■ Source data:
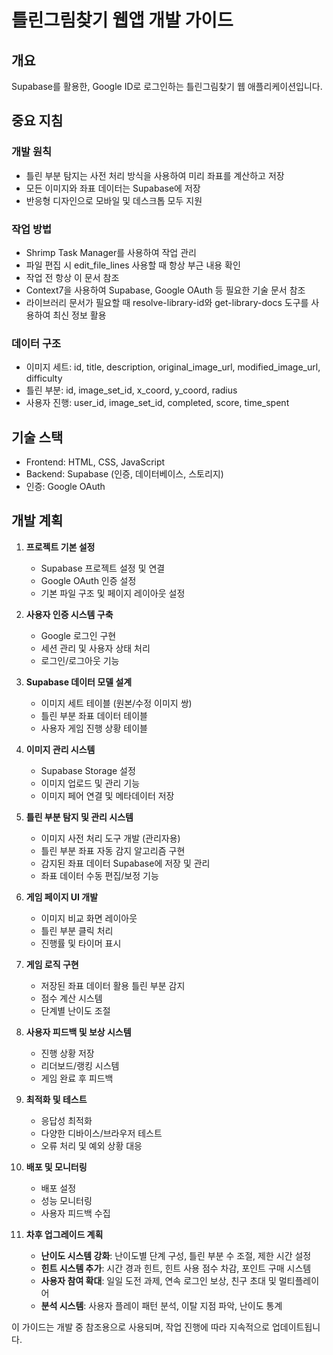 # 틀린그림찾기 웹앱 개발 가이드

## 개요
Supabase를 활용한, Google ID로 로그인하는 틀린그림찾기 웹 애플리케이션입니다.

## 중요 지침

### 개발 원칙
- 틀린 부분 탐지는 사전 처리 방식을 사용하여 미리 좌표를 계산하고 저장
- 모든 이미지와 좌표 데이터는 Supabase에 저장
- 반응형 디자인으로 모바일 및 데스크톱 모두 지원

### 작업 방법
- Shrimp Task Manager를 사용하여 작업 관리
- 파일 편집 시 edit_file_lines 사용할 때 항상 부근 내용 확인
- 작업 전 항상 이 문서 참조
- Context7을 사용하여 Supabase, Google OAuth 등 필요한 기술 문서 참조
- 라이브러리 문서가 필요할 때 resolve-library-id와 get-library-docs 도구를 사용하여 최신 정보 활용

### 데이터 구조
- 이미지 세트: id, title, description, original_image_url, modified_image_url, difficulty
- 틀린 부분: id, image_set_id, x_coord, y_coord, radius
- 사용자 진행: user_id, image_set_id, completed, score, time_spent

## 기술 스택
- Frontend: HTML, CSS, JavaScript
- Backend: Supabase (인증, 데이터베이스, 스토리지)
- 인증: Google OAuth

## 개발 계획

1. **프로젝트 기본 설정**
   - Supabase 프로젝트 설정 및 연결
   - Google OAuth 인증 설정
   - 기본 파일 구조 및 페이지 레이아웃 설정

2. **사용자 인증 시스템 구축**
   - Google 로그인 구현
   - 세션 관리 및 사용자 상태 처리
   - 로그인/로그아웃 기능

3. **Supabase 데이터 모델 설계**
   - 이미지 세트 테이블 (원본/수정 이미지 쌍)
   - 틀린 부분 좌표 데이터 테이블
   - 사용자 게임 진행 상황 테이블

4. **이미지 관리 시스템**
   - Supabase Storage 설정
   - 이미지 업로드 및 관리 기능
   - 이미지 페어 연결 및 메타데이터 저장

5. **틀린 부분 탐지 및 관리 시스템**
   - 이미지 사전 처리 도구 개발 (관리자용)
   - 틀린 부분 좌표 자동 감지 알고리즘 구현
   - 감지된 좌표 데이터 Supabase에 저장 및 관리
   - 좌표 데이터 수동 편집/보정 기능

6. **게임 페이지 UI 개발**
   - 이미지 비교 화면 레이아웃
   - 틀린 부분 클릭 처리
   - 진행률 및 타이머 표시

7. **게임 로직 구현**
   - 저장된 좌표 데이터 활용 틀린 부분 감지
   - 점수 계산 시스템
   - 단계별 난이도 조절

8. **사용자 피드백 및 보상 시스템**
   - 진행 상황 저장
   - 리더보드/랭킹 시스템
   - 게임 완료 후 피드백

9. **최적화 및 테스트**
   - 응답성 최적화
   - 다양한 디바이스/브라우저 테스트
   - 오류 처리 및 예외 상황 대응

10. **배포 및 모니터링**
    - 배포 설정
    - 성능 모니터링
    - 사용자 피드백 수집

11. **차후 업그레이드 계획**
    - **난이도 시스템 강화**: 난이도별 단계 구성, 틀린 부분 수 조절, 제한 시간 설정
    - **힌트 시스템 추가**: 시간 경과 힌트, 힌트 사용 점수 차감, 포인트 구매 시스템
    - **사용자 참여 확대**: 일일 도전 과제, 연속 로그인 보상, 친구 초대 및 멀티플레이어
    - **분석 시스템**: 사용자 플레이 패턴 분석, 이탈 지점 파악, 난이도 통계

이 가이드는 개발 중 참조용으로 사용되며, 작업 진행에 따라 지속적으로 업데이트됩니다. 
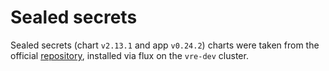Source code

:# Sealed secrets

Sealed secrets (chart `v2.13.1` and app `v0.24.2`) charts were taken from the official [repository](https://github.com/bitnami-labs/sealed-secrets), installed via flux on the `vre-dev` cluster. 

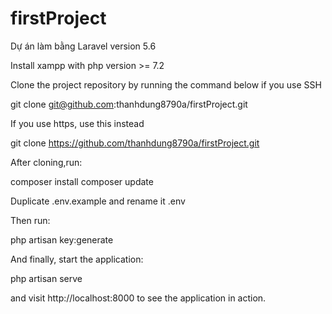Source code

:# firstProject
Dự án làm bằng Laravel version 5.6

Install xampp with php version >= 7.2

Clone the project repository by running the command below if you use SSH

git clone git@github.com:thanhdung8790a/firstProject.git

If you use https, use this instead

git clone https://github.com/thanhdung8790a/firstProject.git

After cloning,run:

composer install
composer update

Duplicate .env.example and rename it .env

Then run:

php artisan key:generate

And finally, start the application:

php artisan serve

and visit http://localhost:8000 to see the application in action.
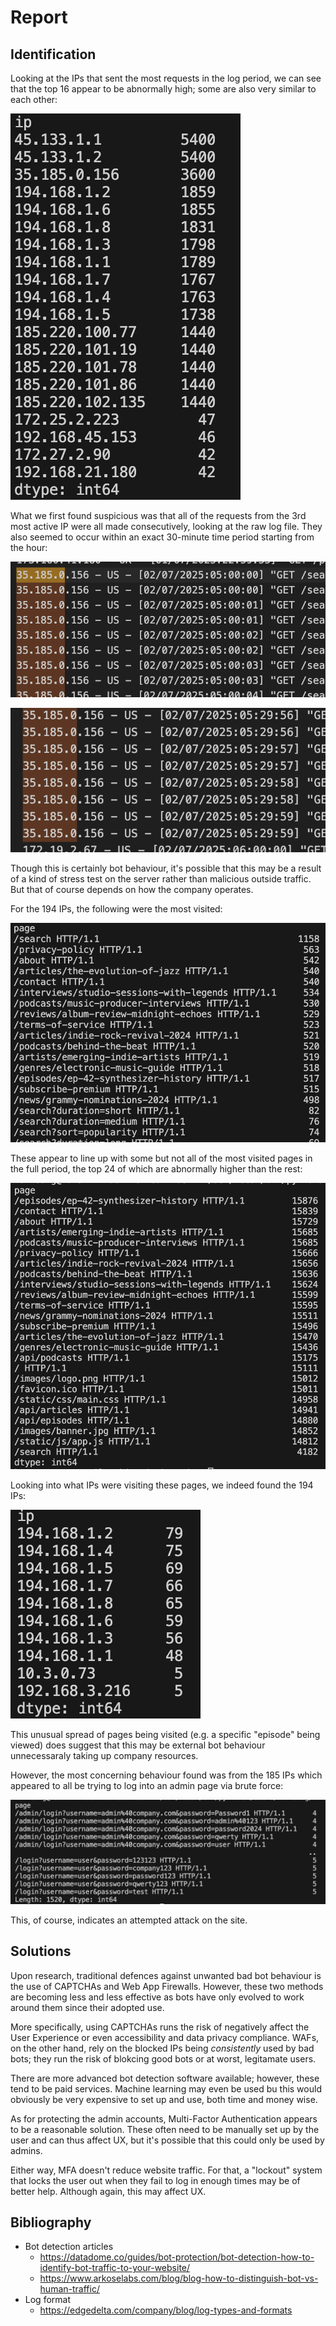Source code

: # Report

## Identification
Looking at the IPs that sent the most requests in the log period, we can see that the top 16 appear to be abnormally high; some are also very similar to each other:

![Top 20 most frequently requesting ips](screenshots/ip_counts.png)

What we first found suspicious was that all of the requests from the 3rd most active IP were all made consecutively, looking at the raw log file. They also seemed to occur within an exact 30-minute time period starting from the hour:

![First set of logs from the 3d most active ip](screenshots/us_logs_1.png)

![Last set of logs from the 3d most active ip](screenshots/us_logs_2.png)

Though this is certainly bot behaviour, it's possible that this may be a result of a kind of stress test on the server rather than malicious outside traffic. But that of course depends on how the company operates.

For the 194 IPs, the following were the most visited:

![Most visited pages from the 194 IPs](screenshots/uk_ips.png)

These appear to line up with some but not all of the most visited pages in the full period, the top 24 of which are abnormally higher than the rest:

![List of the top 25 most visited pages](screenshots/top_pages.png)

Looking into what IPs were visiting these pages, we indeed found the 194 IPs:

![Most visiting IPs for the most visited page](screenshots/traffic_ep.png)

This unusual spread of pages being visited (e.g. a specific "episode" being viewed) does suggest that this may be external bot behaviour unnecessaraly taking up company resources.

However, the most concerning behaviour found was from the 185 IPs which appeared to all be trying to log into an admin page via brute force:

![Visiting pages from the 185 IPs from the most visited page](screenshots/logins.png)

This, of course, indicates an attempted attack on the site.

## Solutions

Upon research, traditional defences against unwanted bad bot behaviour is the use of CAPTCHAs and Web App Firewalls. However, these two methods are becoming less and less effective as bots have only evolved to work around them since their adopted use.

More specifically, using CAPTCHAs runs the risk of negatively affect the User Experience or even accessibility and data privacy compliance. WAFs, on the other hand, rely on the blocked IPs being *consistently* used by bad bots; they run the risk of blokcing good bots or at worst, legitamate users.

There are more advanced bot detection software available; however, these tend to be paid services. Machine learning may even be used bu this would obviously be very expensive to set up and use, both time and money wise.

As for protecting the admin accounts, Multi-Factor Authentication appears to be a reasonable solution. These often need to be manually set up by the user and can thus affect UX, but it's possible that this could only be used by admins.

Either way, MFA doesn't reduce website traffic. For that, a "lockout" system that locks the user out when they fail to log in enough times may be of better help. Although again, this may affect UX.

## Bibliography
- Bot detection articles
    - https://datadome.co/guides/bot-protection/bot-detection-how-to-identify-bot-traffic-to-your-website/
    - https://www.arkoselabs.com/blog/blog-how-to-distinguish-bot-vs-human-traffic/
- Log format
    - https://edgedelta.com/company/blog/log-types-and-formats
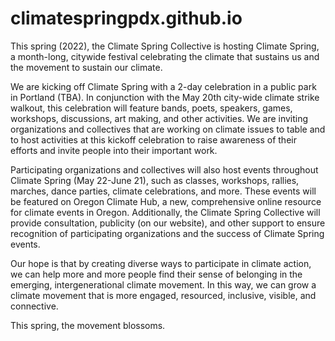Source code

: # climatespringpdx.github.io

This spring (2022), the Climate Spring Collective is hosting Climate Spring, a month-long, citywide festival celebrating the climate that sustains us and the movement to sustain our climate.

We are kicking off Climate Spring with a 2-day celebration in a public park in Portland (TBA). In conjunction with the May 20th city-wide climate strike walkout, this celebration will feature bands, poets, speakers, games, workshops, discussions, art making, and other activities. We are inviting organizations and collectives that are working on climate issues to table and to host activities at this kickoff celebration to raise awareness of their efforts and invite people into their important work. 

Participating organizations and collectives will also host events throughout Climate Spring (May 22-June 21), such as classes, workshops, rallies, marches, dance parties, climate celebrations, and more. These events will be featured on Oregon Climate Hub, a new, comprehensive online resource for climate events in Oregon. Additionally, the Climate Spring Collective will provide consultation, publicity (on our website), and other support to ensure recognition of participating organizations and the success of Climate Spring events. 

Our hope is that by creating diverse ways to participate in climate action, we can help more and more people find their sense of belonging in the emerging, intergenerational climate movement. In this way, we can grow a climate movement that is more engaged, resourced, inclusive, visible, and connective. 

This spring, the movement blossoms. 
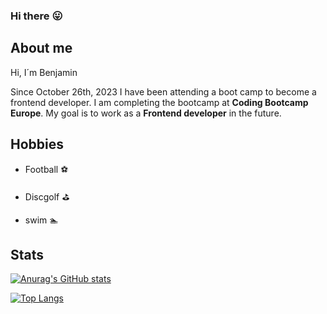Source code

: ### Hi there :stuck_out_tongue:

## About me

Hi, I´m Benjamin

Since October 26th, 2023 I have been attending a boot camp to become a frontend developer. I am completing the bootcamp at **Coding Bootcamp Europe**.
My goal is to work as a __Frontend developer__ in the future.

## Hobbies
- Football :soccer:

- Discgolf :golf:

- swim :swimmer:

## Stats

[![Anurag's GitHub stats](https://github-readme-stats.vercel.app/api?username=BenjaminLupa&show_icons=true&theme=tokyonight)](https://github.com/BenjaminLupa/github-readme-stats&show_icons=true&theme=tokyonight)

[![Top Langs](https://github-readme-stats.vercel.app/api/top-langs/?username=BenjaminLupa&layout=compact)](https://github.com/BenjaminLupa/github-readme-stats&layout=compact)
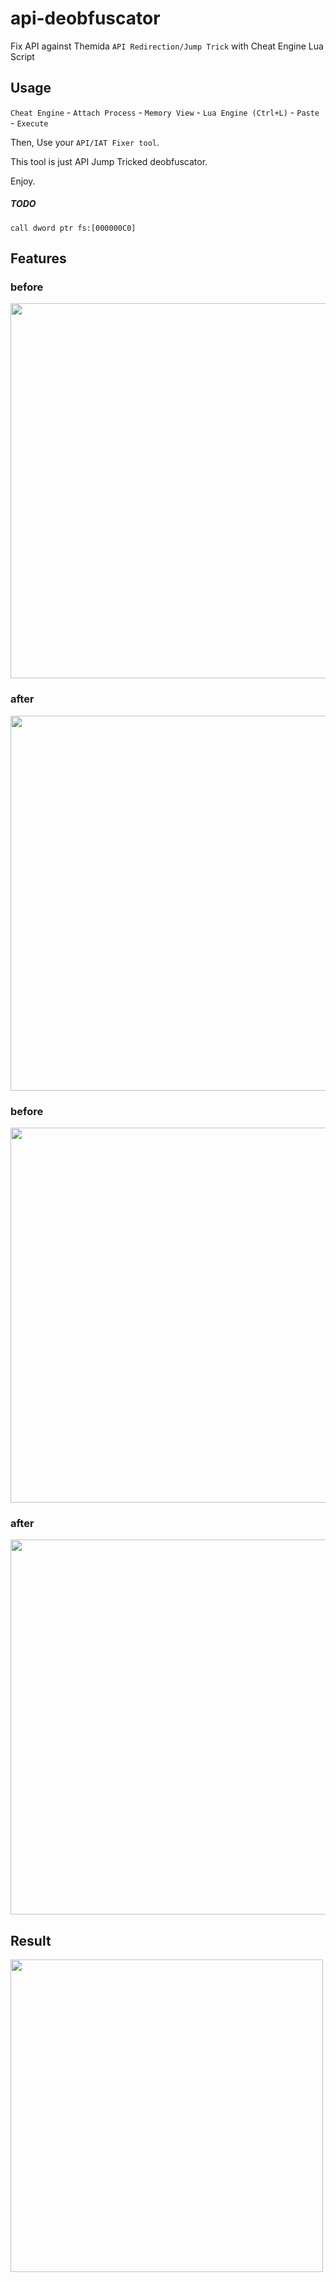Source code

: # api-deobfuscator
Fix API against Themida `API Redirection/Jump Trick` with Cheat Engine Lua Script 


## Usage
`Cheat Engine` - `Attach Process` - `Memory View` - `Lua Engine (Ctrl+L)` - `Paste` - `Execute` 

Then, Use your `API/IAT Fixer tool`.

This tool is just API Jump Tricked deobfuscator.

Enjoy.

##### TODO
`call dword ptr fs:[000000C0]`

## Features
### before
 <img src="https://raw.githubusercontent.com/push0ebp/api-deobfuscator/master/images/startup_before.png" width="600">

### after
 <img src="https://raw.githubusercontent.com/push0ebp/api-deobfuscator/master/images/startup_after.png" width="600">

### before
 <img src="https://raw.githubusercontent.com/push0ebp/api-deobfuscator/master/images/jmptable_before.png" width="600">

### after
 <img src="https://raw.githubusercontent.com/push0ebp/api-deobfuscator/master/images/jmptable_after.png" width="600">


## Result
 <img src="https://raw.githubusercontent.com/push0ebp/api-deobfuscator/master/images/result.png" width="500">

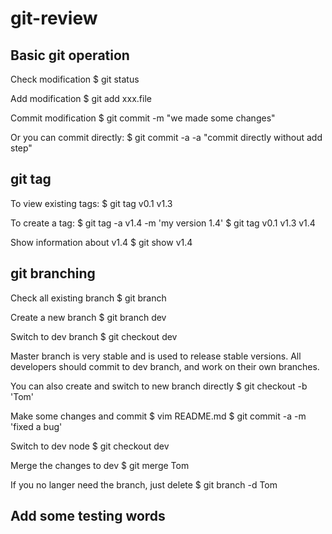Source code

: # git-review

## Basic git operation
Check modification
$ git status

Add modification
$ git add xxx.file

Commit modification
$ git commit -m "we made some changes"

Or you can commit directly:
$ git commit -a -a "commit directly without add step"

## git tag
To view existing tags:
$ git tag
v0.1
v1.3

To create a tag:
$ git tag -a v1.4 -m 'my version 1.4'
$ git tag
v0.1
v1.3
v1.4

Show information about v1.4
$ git show v1.4

## git branching

Check all existing branch
$ git branch

Create a new branch
$ git branch dev

Switch to dev branch
$ git checkout dev

Master branch is very stable and is used to release stable versions.
All developers should commit to dev branch, and work on their own
branches.

You can also create and switch to new branch directly
$ git checkout -b 'Tom'

Make some changes and commit
$ vim README.md
$ git commit -a -m 'fixed a bug'

Switch to dev node
$ git checkout dev

Merge the changes to dev
$ git merge Tom

If you no langer need the branch, just delete
$ git branch -d Tom
## Add some testing words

■ Brief:
Without adding anything, say how many lines in the listing above include the string "requests".

■ Solution for this task:
2